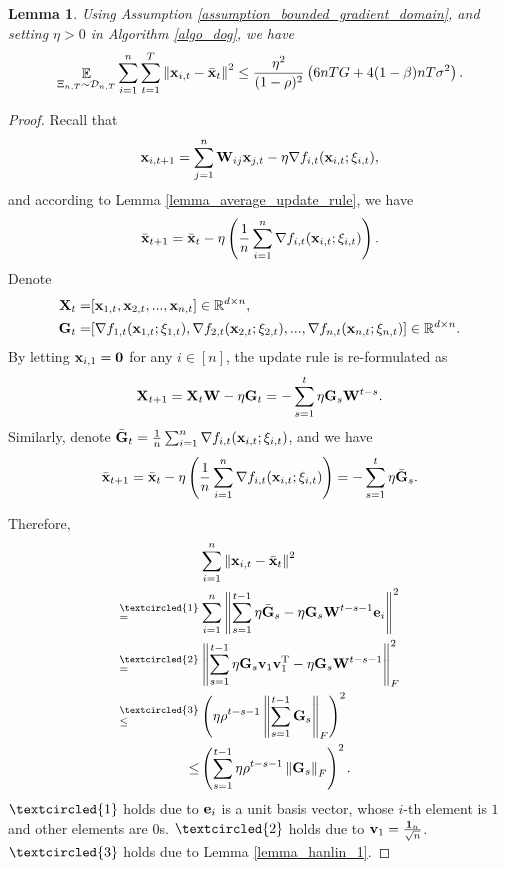 \documentclass{article}
\newtheorem{Lemma}{\bf{Lemma}}
\begin{document}
\begin{Lemma}
\label{lemma_x_variance_norm_square}
Using Assumption \ref{assumption_bounded_gradient_domain}, and setting $\eta>0$ in Algorithm \ref{algo_dog}, we have 
\begin{align}
\nonumber
\mathop{\mathbb{E}}_{ \Xi_{n,T} \sim \mathcal{D}_{n,T} } \sum_{i=1}^n\sum_{t=1}^T \left\lVert{\bf x}_{i,t} - \bar{{\bf x}}_t\right\rVert^2 \le \frac{\eta^2}{(1-\rho)^2}   \left(  6nTG + 4(1-\beta)nT \sigma^2  \right).
\end{align}

\end{Lemma}
\begin{proof}


Recall that 
\begin{align}
\nonumber
{\bf x}_{i,t+1} = \sum_{j=1}^n {\bf W}_{ij}{\bf x}_{j,t} - \eta \nabla f_{i,t}({\bf x}_{i,t};\xi_{i,t}), 
\end{align} and according to Lemma \ref{lemma_average_update_rule}, we have 
\begin{align}
\nonumber
\bar{{\bf x}}_{t+1} = \bar{{\bf x}}_t - \eta \left( \frac{1}{n}\sum_{i=1}^n \nabla f_{i,t}({\bf x}_{i,t};\xi_{i,t}) \right).
\end{align} Denote 
\begin{align}
\nonumber
{\bf X}_t = &  [{\bf x}_{1,t}, {\bf x}_{2,t}, ..., {\bf x}_{n,t}] \in \mathbb{R}^{d\times n}, \\ \nonumber
{\bf G}_t = & [\nabla f_{1,t}({\bf x}_{1,t};\xi_{1,t}), \nabla f_{2,t}({\bf x}_{2,t};\xi_{2,t}), ..., \nabla f_{n,t}({\bf x}_{n,t};\xi_{n,t})] \in \mathbb{R}^{d\times n}.
\end{align} By letting ${\bf x}_{i,1} = {\bf 0}$ for any $i\in[n]$, the update rule is re-formulated as 
\begin{align}
\nonumber
{\bf X}_{t+1} = {\bf X}_t {\bf W} - \eta {\bf G}_t = - \sum_{s=1}^t \eta {\bf G}_s {\bf W}^{t-s}. 
\end{align} Similarly, denote $\bar{{\bf G}}_t = \frac{1}{n}\sum_{i=1}^n \nabla f_{i,t}({\bf x}_{i,t};\xi_{i,t})$, and we have
\begin{align}
\bar{{\bf x}}_{t+1} = \bar{{\bf x}}_t - \eta \left( \frac{1}{n}\sum_{i=1}^n \nabla f_{i,t}({\bf x}_{i,t};\xi_{i,t}) \right) = - \sum_{s=1}^t \eta \bar{{\bf G}}_s. 
\end{align}


Therefore, 
\begin{align}
\nonumber
& \sum_{i=1}^n \lrnorm{\x_{i,t} - \bar{\x}_t}^2 \\ \nonumber
\refabovecir{=}{\textcircled{1}} & \sum_{i=1}^n \lrnorm{ \sum_{s=1}^{t-1} \eta \bar{\G}_s - \eta \G_s \W^{t-s-1}\e_i }^2   \\ \nonumber
\refabovecir{=}{\textcircled{2}} & \lrnorm{ \sum_{s=1}^{t-1} \eta \G_s\v_1 \v_1\Tr - \eta \G_s \W^{t-s-1} }^2_F   \\ \nonumber
\refabovecir{\le}{\textcircled{3}} & \lrincir{ \eta \rho^{t-s-1} \lrnorm{\sum_{s=1}^{t-1}\G_s}_F}^2 \\ \nonumber
\le & \lrincir{ \sum_{s=1}^{t-1} \eta \rho^{t-s-1} \lrnorm{\G_s}_F}^2.
\end{align} $\textcircled{1}$ holds due to ${\bf e}_i$ is a unit basis vector, whose $i$-th element is $1$ and other elements are $0$s. $\textcircled{2}$ holds due to ${\bf v}_1 = \frac{{\bf 1}_n}{\sqrt{n}}$. $\textcircled{3}$ holds due to Lemma \ref{lemma_hanlin_1}. 



\end{proof}
\end{document}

— EXERCISE OBJECTIVE —
The lines to copy are those in the listing that contain "lrnorm".

— SOLUTION TO THIS TASK —
& \sum_{i=1}^n \lrnorm{\x_{i,t} - \bar{\x}_t}^2 \\ \nonumber
\refabovecir{=}{\textcircled{1}} & \sum_{i=1}^n \lrnorm{ \sum_{s=1}^{t-1} \eta \bar{\G}_s - \eta \G_s \W^{t-s-1}\e_i }^2   \\ \nonumber
\refabovecir{=}{\textcircled{2}} & \lrnorm{ \sum_{s=1}^{t-1} \eta \G_s\v_1 \v_1\Tr - \eta \G_s \W^{t-s-1} }^2_F   \\ \nonumber
\refabovecir{\le}{\textcircled{3}} & \lrincir{ \eta \rho^{t-s-1} \lrnorm{\sum_{s=1}^{t-1}\G_s}_F}^2 \\ \nonumber
\le & \lrincir{ \sum_{s=1}^{t-1} \eta \rho^{t-s-1} \lrnorm{\G_s}_F}^2.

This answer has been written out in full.